[Task details] Determine how many lines of the entries include the word "Tiki", and report that number with no further text.
____ Supplied data
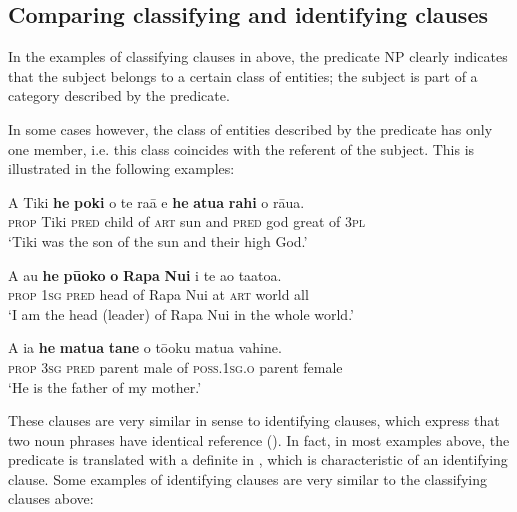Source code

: \subsection{Comparing classifying and identifying clauses}\label{sec:9.2.3}

In the examples of classifying clauses in  above, the predicate NP clearly indicates that the subject belongs to a certain class of entities; the subject is part of a category described by the predicate. 

In some cases however, the class of entities described by the predicate has only one member, i.e. this class coincides with the referent of the subject. This is illustrated in the following examples:

\ea\label{ex:9.20}
\gll A Tiki \textbf{he} \textbf{poki} o te ra{\ꞌ}ā {\ꞌ}e \textbf{he} \textbf{{\ꞌ}atua} \textbf{rahi} o rāua. \\
\textsc{prop} Tiki \textsc{pred} child of \textsc{art} sun and \textsc{pred} god great of \textsc{3pl} \\

\glt 
‘Tiki was the son of the sun and their high God.’ \textstyleExampleref{[R376.027]} 
\z

\ea\label{ex:9.21}
\gll A au \textbf{he} \textbf{pū{\ꞌ}oko} \textbf{o} \textbf{Rapa} \textbf{Nui} {\ꞌ}i te ao ta{\ꞌ}ato{\ꞌ}a. \\
\textsc{prop} \textsc{1sg} \textsc{pred} head of Rapa Nui at \textsc{art} world all \\

\glt 
‘I am the head (leader) of Rapa Nui in the whole world.’ \textstyleExampleref{[R648.290]} 
\z

\ea\label{ex:9.22}
\gll A ia \textbf{he} \textbf{matu{\ꞌ}a} \textbf{tane} o tō{\ꞌ}oku matu{\ꞌ}a vahine. \\
\textsc{prop} \textsc{3sg} \textsc{pred} parent male of \textsc{poss.1sg.o} parent female \\

\glt
‘He is the father of my mother.’ \textstyleExampleref{[R487.040]} 
\z

These clauses are very similar in sense to identifying clauses, which express that two noun phrases have identical reference (). In fact, in most examples above, the predicate is translated with a definite  in , which is characteristic of an identifying clause. Some examples of identifying clauses are very similar to the classifying clauses above:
________
[Answer space] 3